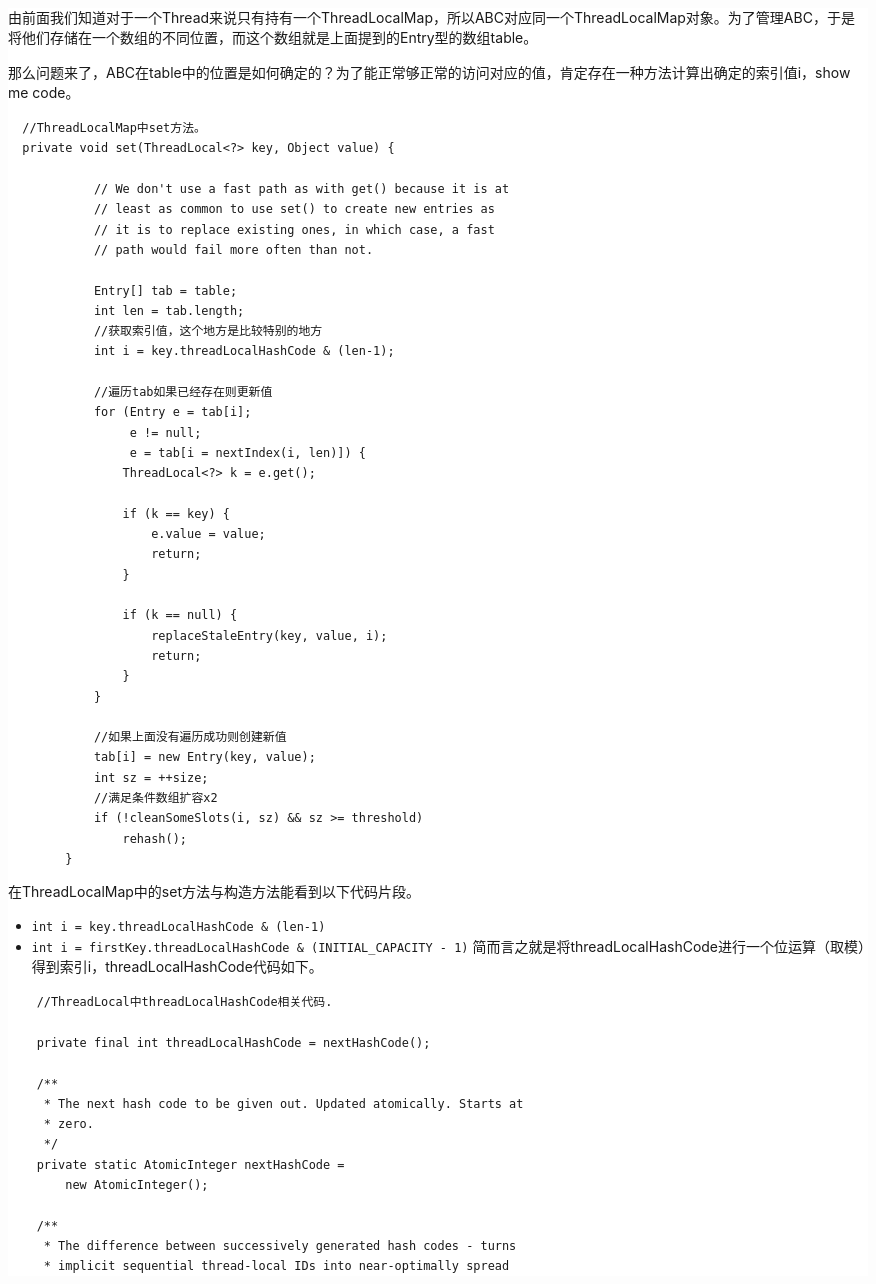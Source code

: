 由前面我们知道对于一个Thread来说只有持有一个ThreadLocalMap，所以ABC对应同一个ThreadLocalMap对象。为了管理ABC，于是将他们存储在一个数组的不同位置，而这个数组就是上面提到的Entry型的数组table。

那么问题来了，ABC在table中的位置是如何确定的？为了能正常够正常的访问对应的值，肯定存在一种方法计算出确定的索引值i，show me code。

```
  //ThreadLocalMap中set方法。
  private void set(ThreadLocal<?> key, Object value) {

            // We don't use a fast path as with get() because it is at
            // least as common to use set() to create new entries as
            // it is to replace existing ones, in which case, a fast
            // path would fail more often than not.

            Entry[] tab = table;
            int len = tab.length;
            //获取索引值，这个地方是比较特别的地方
            int i = key.threadLocalHashCode & (len-1);

            //遍历tab如果已经存在则更新值
            for (Entry e = tab[i];
                 e != null;
                 e = tab[i = nextIndex(i, len)]) {
                ThreadLocal<?> k = e.get();

                if (k == key) {
                    e.value = value;
                    return;
                }

                if (k == null) {
                    replaceStaleEntry(key, value, i);
                    return;
                }
            }
            
            //如果上面没有遍历成功则创建新值
            tab[i] = new Entry(key, value);
            int sz = ++size;
            //满足条件数组扩容x2
            if (!cleanSomeSlots(i, sz) && sz >= threshold)
                rehash();
        }
```

在ThreadLocalMap中的set方法与构造方法能看到以下代码片段。

- `int i = key.threadLocalHashCode & (len-1)`
-  `int i = firstKey.threadLocalHashCode & (INITIAL_CAPACITY - 1)`
   简而言之就是将threadLocalHashCode进行一个位运算（取模）得到索引i，threadLocalHashCode代码如下。

```
    //ThreadLocal中threadLocalHashCode相关代码.
    
    private final int threadLocalHashCode = nextHashCode();

    /**
     * The next hash code to be given out. Updated atomically. Starts at
     * zero.
     */
    private static AtomicInteger nextHashCode =
        new AtomicInteger();

    /**
     * The difference between successively generated hash codes - turns
     * implicit sequential thread-local IDs into near-optimally spread
```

________________________________________

## Problem to work on
Print each entry above verbatim, pictures left out.

## Output for this exercise
Source code

: 由前面我们知道对于一个Thread来说只有持有一个ThreadLocalMap，所以ABC对应同一个ThreadLocalMap对象。为了管理ABC，于是将他们存储在一个数组的不同位置，而这个数组就是上面提到的Entry型的数组table。

那么问题来了，ABC在table中的位置是如何确定的？为了能正常够正常的访问对应的值，肯定存在一种方法计算出确定的索引值i，show me code。

```
  //ThreadLocalMap中set方法。
  private void set(ThreadLocal<?> key, Object value) {

            // We don't use a fast path as with get() because it is at
            // least as common to use set() to create new entries as
            // it is to replace existing ones, in which case, a fast
            // path would fail more often than not.

            Entry[] tab = table;
            int len = tab.length;
            //获取索引值，这个地方是比较特别的地方
            int i = key.threadLocalHashCode & (len-1);

            //遍历tab如果已经存在则更新值
            for (Entry e = tab[i];
                 e != null;
                 e = tab[i = nextIndex(i, len)]) {
                ThreadLocal<?> k = e.get();

                if (k == key) {
                    e.value = value;
                    return;
                }

                if (k == null) {
                    replaceStaleEntry(key, value, i);
                    return;
                }
            }
            
            //如果上面没有遍历成功则创建新值
            tab[i] = new Entry(key, value);
            int sz = ++size;
            //满足条件数组扩容x2
            if (!cleanSomeSlots(i, sz) && sz >= threshold)
                rehash();
        }
```

在ThreadLocalMap中的set方法与构造方法能看到以下代码片段。

- `int i = key.threadLocalHashCode & (len-1)`
-  `int i = firstKey.threadLocalHashCode & (INITIAL_CAPACITY - 1)`
   简而言之就是将threadLocalHashCode进行一个位运算（取模）得到索引i，threadLocalHashCode代码如下。

```
    //ThreadLocal中threadLocalHashCode相关代码.
    
    private final int threadLocalHashCode = nextHashCode();

    /**
     * The next hash code to be given out. Updated atomically. Starts at
     * zero.
     */
    private static AtomicInteger nextHashCode =
        new AtomicInteger();

    /**
     * The difference between successively generated hash codes - turns
     * implicit sequential thread-local IDs into near-optimally spread
```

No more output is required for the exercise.